On November 8, 2017, a grand jury returned an indictment against the defendant, charging him with a violation of 8 U.S.C. § 1326, deported alien found unlawfully in the United States. On April 24, 2018, the defendant entered into a plea agreement and pled guilty to the charge of being a deported alien found unlawfully in the United States. On September 11, 2018, the court sentenced defendant to an eighteen (18) month term of imprisonment, with credit for time served. A direct appeal was not filed.
On February 12, 2019, defendant filed the instant § 2255 motion (ECF No. 37). The government argues that defendant's motion is precluded under the terms of the plea agreement.

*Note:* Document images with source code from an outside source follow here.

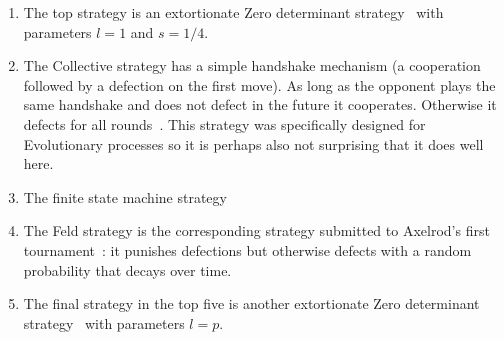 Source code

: \documentclass{article}
\begin{document}
\begin{enumerate}
    \item The top strategy is an extortionate Zero determinant
        strategy~\cite{Press2012} with parameters \(l=1\) and \(s=1/4\).
    \item The Collective strategy has a simple handshake mechanism (a
        cooperation followed by a defection on the first move). As long as the
        opponent plays the same handshake and does not defect in the future it
        cooperates. Otherwise it defects for all rounds~\cite{Li2009}.  This
        strategy was specifically designed for Evolutionary processes so it is
        perhaps also not surprising that it does well here.
    \item The finite state machine strategy %
    \item The Feld strategy is the corresponding strategy submitted to Axelrod's
        first tournament~\cite{Axelrod1980a}: it punishes defections but
        otherwise defects with a random probability that decays over time.
    \item The final strategy in the top five is another extortionate Zero
        determinant strategy~\cite{Press2012} with parameters \(l=p\).
\end{enumerate}
\end{document}
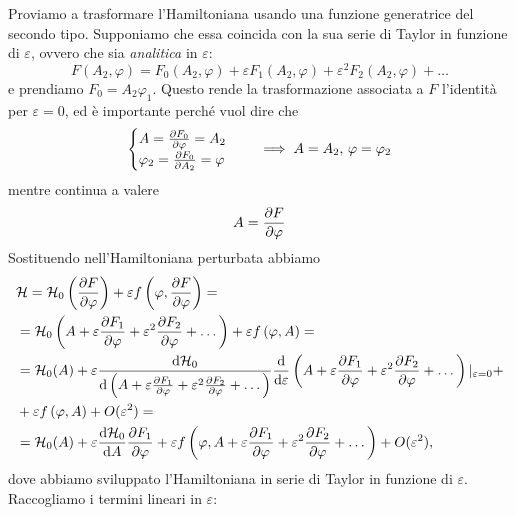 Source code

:     Proviamo a trasformare l'Hamiltoniana usando una funzione generatrice del secondo tipo. Supponiamo che essa coincida con la sua serie di Taylor in funzione di $\varepsilon$, ovvero che sia \emph{analitica} in $\varepsilon$:
    \begin{equation}
        F(A_2,\varphi) =F_0(A_2,\varphi) + \varepsilon F_1(A_2,\varphi)+ \varepsilon^2F_2(A_2,\varphi)+\dots
    \end{equation}
    e prendiamo $F_0=A_2\varphi_1$. Questo rende la trasformazione associata a $F$ l'identità per $\varepsilon=0$, ed è importante perché vuol dire che
    \begin{equation}
    \begin{cases}
        A=\frac{\del F_0}{\del \varphi}=A_2\\
        \varphi_2 =\frac{\del F_0}{\del A_2} = \varphi
    \end{cases}\quad \implies A=A_2,\,\varphi=\varphi_2
    \end{equation}
    mentre continua a valere
    \begin{equation}
        A = \frac{\del F}{\del \varphi}
    \end{equation}
    Sostituendo nell'Hamiltoniana perturbata abbiamo
    \begin{equation}
    \begin{aligned}
        &\ham= \ham_0\left(\frac{\del F}{\del \varphi}\right)+\varepsilon f\left(\varphi, \frac{\del F}{\del \varphi}\right) = \\
        &=\ham_0\left(A+\varepsilon\frac{\del F_1}{\del \varphi}+\varepsilon^2\frac{\del F_2}{\del \varphi}+\dots\right) + \varepsilon f\left(\varphi,A\right)=\\
        &=\ham_0(A) + \varepsilon\frac{\de \ham_0}{\de \left(A+\varepsilon\frac{\del F_1}{\del \varphi}+\varepsilon^2\frac{\del F_2}{\del \varphi}+\dots\right) } \frac{\de}{\de \varepsilon}\left(A+\varepsilon\frac{\del F_1}{\del \varphi}+\varepsilon^2\frac{\del F_2}{\del \varphi}+\dots\right)|_{\varepsilon=0}+\\
        &+\varepsilon f\left(\varphi, A\right)+O(\varepsilon^2)=\\
        &=\ham_0(A) + \varepsilon \frac{\de \ham_0}{\de A}\frac
        {\del F_1}{\del \varphi}+\varepsilon f\left(\varphi, A+\varepsilon\frac{\del F_1}{\del \varphi}+\varepsilon^2\frac{\del F_2}{\del \varphi}+\dots\right)+O(\varepsilon^2),
    \end{aligned}
    \end{equation}
    dove abbiamo sviluppato l'Hamiltoniana in serie di Taylor in funzione di $\varepsilon$. Raccogliamo i termini lineari in $\varepsilon$:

A federal inmate may move to vacate, set aside, or correct his sentence pursuant to 28 U.S.C. § 2255, if: (1) the sentence was imposed in violation of the Constitution or laws of the United States; (2) the court was without jurisdiction to impose the sentence; (3) the sentence was in excess of the maximum authorized by law; or (4) the sentence is otherwise subject to collateral attack. Id. § 2255(a); see also United States v. Berry, 624 F.3d 1031, 1038 (9th Cir. 2010).
A. Grounds One and Two
Defendant's first ground for relief asserts that Sessions v. Dimaya, 138 S.Ct. 1204 (2018), recognized a new right that is retroactively applicable to his case on collateral review. He asserts that in light of this new right, his prior deportation is invalid because his prior conviction for grand theft from a person cannot serve as a valid basis for his removal. Defendant's second ground for relief asserts that he was not afforded his right to administratively appeal his deportation order in 2008, which improperly deprived him of judicial review.
The government argues first that the defendant waived his right to collaterally attack his prior removal by pleading guilty pursuant to the Plea Agreement, and nonetheless, that the Dimaya decision has no bearing on his case.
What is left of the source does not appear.